Les résidents ont affirmé qu'une ordonnance judiciaire avait suspendu l'opération, mais que les autorités avaient tout de même procédé. Un habitant a déclaré : « Si le National Housing est au-dessus des lois, nous devrions en être informés. Si la police est au-dessus des lois, nous devrions également le savoir, car il est impossible qu'une ordonnance judiciaire soit ignorée. »
Les familles avaient reçu un avis d'expulsion d'un mois et certaines avaient reçu 4 000 KSh pour quitter les lieux. Elles ont fait état d'une forte présence policière, de traitements brutaux et de l'utilisation de gaz lacrymogènes durant l'opération.

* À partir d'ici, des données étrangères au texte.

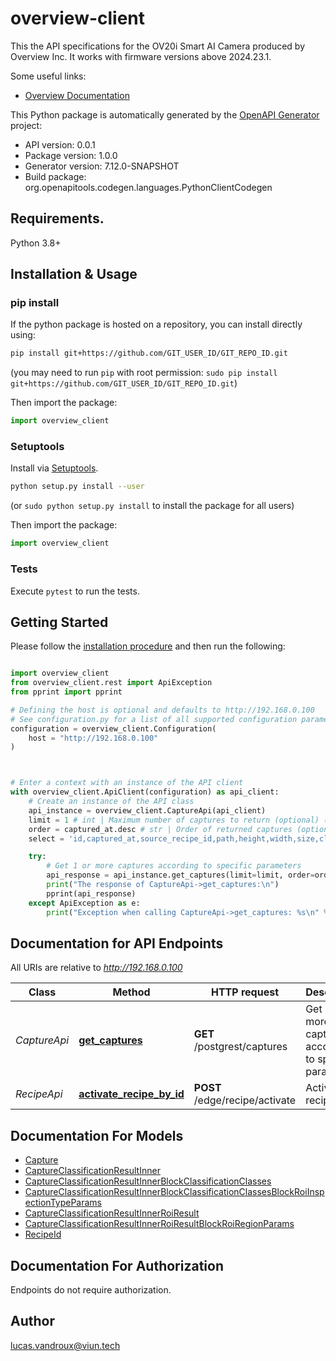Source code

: # overview-client
This the API specifications for the OV20i Smart AI Camera produced by Overview Inc. It works with firmware versions above 2024.23.1.

Some useful links:
- [Overview Documentation](https://overview.ai/support)

This Python package is automatically generated by the [OpenAPI Generator](https://openapi-generator.tech) project:

- API version: 0.0.1
- Package version: 1.0.0
- Generator version: 7.12.0-SNAPSHOT
- Build package: org.openapitools.codegen.languages.PythonClientCodegen

## Requirements.

Python 3.8+

## Installation & Usage
### pip install

If the python package is hosted on a repository, you can install directly using:

```sh
pip install git+https://github.com/GIT_USER_ID/GIT_REPO_ID.git
```
(you may need to run `pip` with root permission: `sudo pip install git+https://github.com/GIT_USER_ID/GIT_REPO_ID.git`)

Then import the package:
```python
import overview_client
```

### Setuptools

Install via [Setuptools](http://pypi.python.org/pypi/setuptools).

```sh
python setup.py install --user
```
(or `sudo python setup.py install` to install the package for all users)

Then import the package:
```python
import overview_client
```

### Tests

Execute `pytest` to run the tests.

## Getting Started

Please follow the [installation procedure](#installation--usage) and then run the following:

```python

import overview_client
from overview_client.rest import ApiException
from pprint import pprint

# Defining the host is optional and defaults to http://192.168.0.100
# See configuration.py for a list of all supported configuration parameters.
configuration = overview_client.Configuration(
    host = "http://192.168.0.100"
)



# Enter a context with an instance of the API client
with overview_client.ApiClient(configuration) as api_client:
    # Create an instance of the API class
    api_instance = overview_client.CaptureApi(api_client)
    limit = 1 # int | Maximum number of captures to return (optional) (default to 1)
    order = captured_at.desc # str | Order of returned captures (optional) (default to captured_at.desc)
    select = 'id,captured_at,source_recipe_id,path,height,width,size,classification_result(created_at,confidence,block_classification_classes(label_name,block_roi_inspection_type_params(name)),roi_result(block_roi_region_params(name,bbox,angle)))' # str | Fields to include in the response (optional) (default to 'id,captured_at,source_recipe_id,path,height,width,size,classification_result(created_at,confidence,block_classification_classes(label_name,block_roi_inspection_type_params(name)),roi_result(block_roi_region_params(name,bbox,angle)))')

    try:
        # Get 1 or more captures according to specific parameters
        api_response = api_instance.get_captures(limit=limit, order=order, select=select)
        print("The response of CaptureApi->get_captures:\n")
        pprint(api_response)
    except ApiException as e:
        print("Exception when calling CaptureApi->get_captures: %s\n" % e)

```

## Documentation for API Endpoints

All URIs are relative to *http://192.168.0.100*

Class | Method | HTTP request | Description
------------ | ------------- | ------------- | -------------
*CaptureApi* | [**get_captures**](docs/CaptureApi.md#get_captures) | **GET** /postgrest/captures | Get 1 or more captures according to specific parameters
*RecipeApi* | [**activate_recipe_by_id**](docs/RecipeApi.md#activate_recipe_by_id) | **POST** /edge/recipe/activate | Activate a recipe


## Documentation For Models

 - [Capture](docs/Capture.md)
 - [CaptureClassificationResultInner](docs/CaptureClassificationResultInner.md)
 - [CaptureClassificationResultInnerBlockClassificationClasses](docs/CaptureClassificationResultInnerBlockClassificationClasses.md)
 - [CaptureClassificationResultInnerBlockClassificationClassesBlockRoiInspectionTypeParams](docs/CaptureClassificationResultInnerBlockClassificationClassesBlockRoiInspectionTypeParams.md)
 - [CaptureClassificationResultInnerRoiResult](docs/CaptureClassificationResultInnerRoiResult.md)
 - [CaptureClassificationResultInnerRoiResultBlockRoiRegionParams](docs/CaptureClassificationResultInnerRoiResultBlockRoiRegionParams.md)
 - [RecipeId](docs/RecipeId.md)


<a id="documentation-for-authorization"></a>
## Documentation For Authorization

Endpoints do not require authorization.


## Author

lucas.vandroux@viun.tech


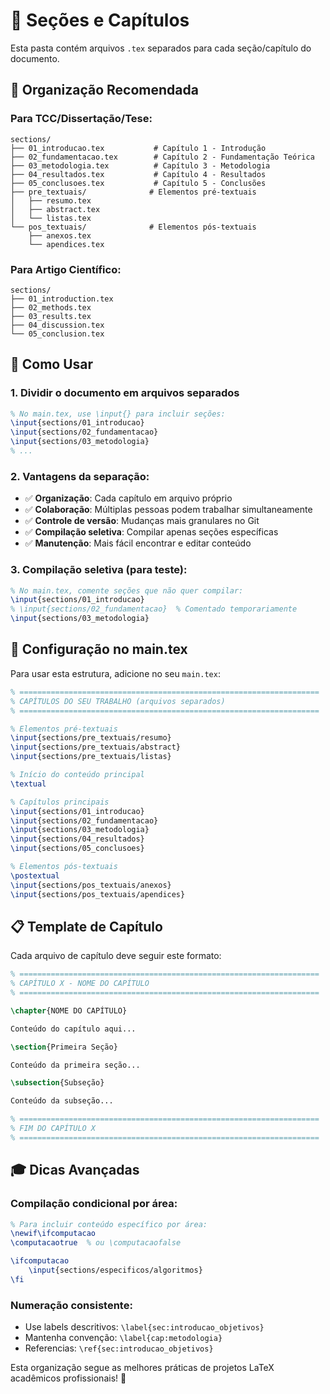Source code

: # 📁 Seções e Capítulos

Esta pasta contém arquivos `.tex` separados para cada seção/capítulo do documento.

## 🎯 **Organização Recomendada**

### **Para TCC/Dissertação/Tese:**
```
sections/
├── 01_introducao.tex           # Capítulo 1 - Introdução
├── 02_fundamentacao.tex        # Capítulo 2 - Fundamentação Teórica
├── 03_metodologia.tex          # Capítulo 3 - Metodologia
├── 04_resultados.tex           # Capítulo 4 - Resultados
├── 05_conclusoes.tex           # Capítulo 5 - Conclusões
├── pre_textuais/              # Elementos pré-textuais
│   ├── resumo.tex
│   ├── abstract.tex
│   └── listas.tex
└── pos_textuais/              # Elementos pós-textuais
    ├── anexos.tex
    └── apendices.tex
```

### **Para Artigo Científico:**
```
sections/
├── 01_introduction.tex
├── 02_methods.tex
├── 03_results.tex
├── 04_discussion.tex
└── 05_conclusion.tex
```

## 📝 **Como Usar**

### **1. Dividir o documento em arquivos separados**
```latex
% No main.tex, use \input{} para incluir seções:
\input{sections/01_introducao}
\input{sections/02_fundamentacao}
\input{sections/03_metodologia}
% ...
```

### **2. Vantagens da separação:**
- ✅ **Organização**: Cada capítulo em arquivo próprio
- ✅ **Colaboração**: Múltiplas pessoas podem trabalhar simultaneamente
- ✅ **Controle de versão**: Mudanças mais granulares no Git
- ✅ **Compilação seletiva**: Compilar apenas seções específicas
- ✅ **Manutenção**: Mais fácil encontrar e editar conteúdo

### **3. Compilação seletiva (para teste):**
```latex
% No main.tex, comente seções que não quer compilar:
\input{sections/01_introducao}
% \input{sections/02_fundamentacao}  % Comentado temporariamente
\input{sections/03_metodologia}
```

## 🔧 **Configuração no main.tex**

Para usar esta estrutura, adicione no seu `main.tex`:

```latex
% ===================================================================
% CAPÍTULOS DO SEU TRABALHO (arquivos separados)
% ===================================================================

% Elementos pré-textuais
\input{sections/pre_textuais/resumo}
\input{sections/pre_textuais/abstract}
\input{sections/pre_textuais/listas}

% Início do conteúdo principal
\textual

% Capítulos principais
\input{sections/01_introducao}
\input{sections/02_fundamentacao}
\input{sections/03_metodologia}
\input{sections/04_resultados}
\input{sections/05_conclusoes}

% Elementos pós-textuais
\postextual
\input{sections/pos_textuais/anexos}
\input{sections/pos_textuais/apendices}
```

## 📋 **Template de Capítulo**

Cada arquivo de capítulo deve seguir este formato:

```latex
% ===================================================================
% CAPÍTULO X - NOME DO CAPÍTULO
% ===================================================================

\chapter{NOME DO CAPÍTULO}

Conteúdo do capítulo aqui...

\section{Primeira Seção}

Conteúdo da primeira seção...

\subsection{Subseção}

Conteúdo da subseção...

% ===================================================================
% FIM DO CAPÍTULO X
% ===================================================================
```

## 🎓 **Dicas Avançadas**

### **Compilação condicional por área:**
```latex
% Para incluir conteúdo específico por área:
\newif\ifcomputacao
\computacaotrue  % ou \computacaofalse

\ifcomputacao
    \input{sections/especificos/algoritmos}
\fi
```

### **Numeração consistente:**
- Use labels descritivos: `\label{sec:introducao_objetivos}`
- Mantenha convenção: `\label{cap:metodologia}`
- Referencias: `\ref{sec:introducao_objetivos}`

Esta organização segue as melhores práticas de projetos LaTeX acadêmicos profissionais! 🚀 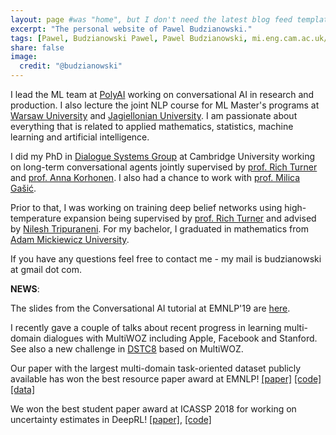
 ```yaml
---
layout: page #was "home", but I don't need the latest blog feed template on the homepage
excerpt: "The personal website of Pawel Budzianowski."
tags: [Pawel, Budzianowski Pawel, Pawel Budzianowski, mi.eng.cam.ac.uk/~pfb30/, Budzianowski,Paweł, pawelbudzianowski, pawel budzianowski, home page]
share: false
image:
  credit: "@budzianowski"
---
```


I lead the ML team at [PolyAI](https://www.polyai.com/) working on conversational AI in research and production. I also lecture the joint NLP course for ML Master's programs at [Warsaw University](https://www.mimuw.edu.pl/en/machine-learning-new-field-masters-programs) and [Jagiellonian University](https://gmum.net/). I am passionate about everything that is related to applied mathematics, statistics, machine learning and artificial intelligence. 

I did my PhD in [Dialogue Systems Group](http://dialogue.mi.eng.cam.ac.uk/index.php/people/) at Cambridge University working on long-term conversational agents jointly supervised by [prof. Rich Turner](http://learning.eng.cam.ac.uk/Public/Turner/WebHome) and [prof. Anna Korhonen](https://www.cl.cam.ac.uk/~alk23/). I also had a chance to work with [prof. Milica Gašić](https://www.cs.hhu.de/en/research-groups/dialog-systems-and-machine-learning.html).

Prior to that, I was working on training deep belief networks using high-temperature expansion being supervised by [prof. Rich Turner](http://learning.eng.cam.ac.uk/Public/Turner/WebHome) and advised by [Nilesh Tripuraneni](https://people.eecs.berkeley.edu/~nileshtrip/). For my bachelor, I graduated in mathematics from [Adam Mickiewicz University](https://en.wikipedia.org/wiki/Adam_Mickiewicz_University_in_Pozna%C5%84).

If you have any questions feel free to contact me - my mail is budzianowski at gmail dot com.

**NEWS**:

The slides from the Conversational AI tutorial at EMNLP'19 are [here](https://www.polyai.com/emnlp19/).

I recently gave a couple of talks about recent progress in learning multi-domain dialogues with MultiWOZ including Apple, Facebook and Stanford. See also a new challenge in [DSTC8](https://sites.google.com/dstc.community/dstc8/home) based on MultiWOZ.

Our paper with the largest multi-domain task-oriented dataset publicly available has won the best resource paper award at EMNLP! [[paper]](https://arxiv.org/abs/1810.00278) [[code]](https://github.com/budzianowski/multiwoz) [[data]](http://dialogue.mi.eng.cam.ac.uk/index.php/corpus/)

We won the best student paper award at ICASSP 2018 for working on uncertainty estimates in DeepRL! [[paper]](https://arxiv.org/abs/1711.11486), [[code]](https://pydial.org)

Le secrétaire principal au Logement, Charles Hinga, a noté que le projet fait face à plus de 85 poursuites judiciaires, liées en grande partie à des litiges fonciers et à l'absence de titres de propriété. Un audit réalisé en avril par l'auditrice générale Nancy Gathungu a révélé que près de 70 % des projets phares similaires ne disposent pas de titres de propriété formels.